背に腹は換えられず、大学の寮に入った。隣の部屋のHと親しくなったが、彼はオカルトや心霊ものが好きで、私がつい口を滑らしたこの話に、格別な興味を持ってしまった。

 しかも悪いことに、二年に上がるのを機に寮を出てどこかアパートにでも入ろうと探していた最中で、私が「死んでもやめろ」と言うのも聞かず、すっかりそのカレンダー女の虜にでもなったかのように、翌週にはもう、あのアパートの、私のいた三階二○二号室に入っていた。

 すっかりむかついた私は、「もう知らん、逃げ帰ってきたって、絶対部屋に入れてやらんわ」というつもりでいた。



 ところが、何日しても何事も起きない。数週間後には、「せっかく入ったのにいくら待っても幽霊どころか不審な物音の一つもしないぞ」と愚痴まで言われて閉口した。壁から天井から、床からトイレから、部屋中のどこからも、なんの泣き声も笑いもしないという。あのカレンダーは、そのまま壁に下げられているそうだが、定期的に全部めくったりして調べても、何かがいたような痕跡一つない、とのことだった。

 文句を言われても私のせいじゃなし、げんなりはしたものの、幾分ほっともした。



 おそらくHには霊感のようなものが皆無で、「これまでも霊の類を見たことはおろか感じたこともない、いっぺんこの目で見てみたいもんだ」としょっちゅう言っていたから、たとえ部屋にあの女がいても、その存在を感じ取らないのだろう。
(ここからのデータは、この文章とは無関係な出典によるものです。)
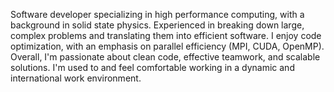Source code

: Software developer specializing in high performance computing, with a background in solid state physics. Experienced in breaking down large, complex problems and translating them into efficient software. I enjoy code optimization, with an emphasis on parallel efficiency (MPI, CUDA, OpenMP). Overall, I'm passionate about clean code, effective teamwork, and scalable solutions. I'm used to and feel comfortable working in a dynamic and international work environment.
 よくアパートなどで、自殺があったとかのいわくつきの部屋があって、入った人はみんなその自殺者の霊を見てすぐ出て行くのに、たまに全然気にせず何年も平気で住む人がいる。もともと霊が見えない、感じないという体質なのだ。

 Hもたぶんそうなので、なら、このまま卒業まで住み続けても大丈夫だろう、と安心した。




 ひと月もするとHも不平を言わなくなり、元は寮で隣だったぐらいのつながりしかなかったので、電話もかかってこなくなった。私はあの部屋のことが多少は気になっていたが、外は桜がとうに散って青葉の茂る頃になり、今さら真相を確かめようという気は起きなかった。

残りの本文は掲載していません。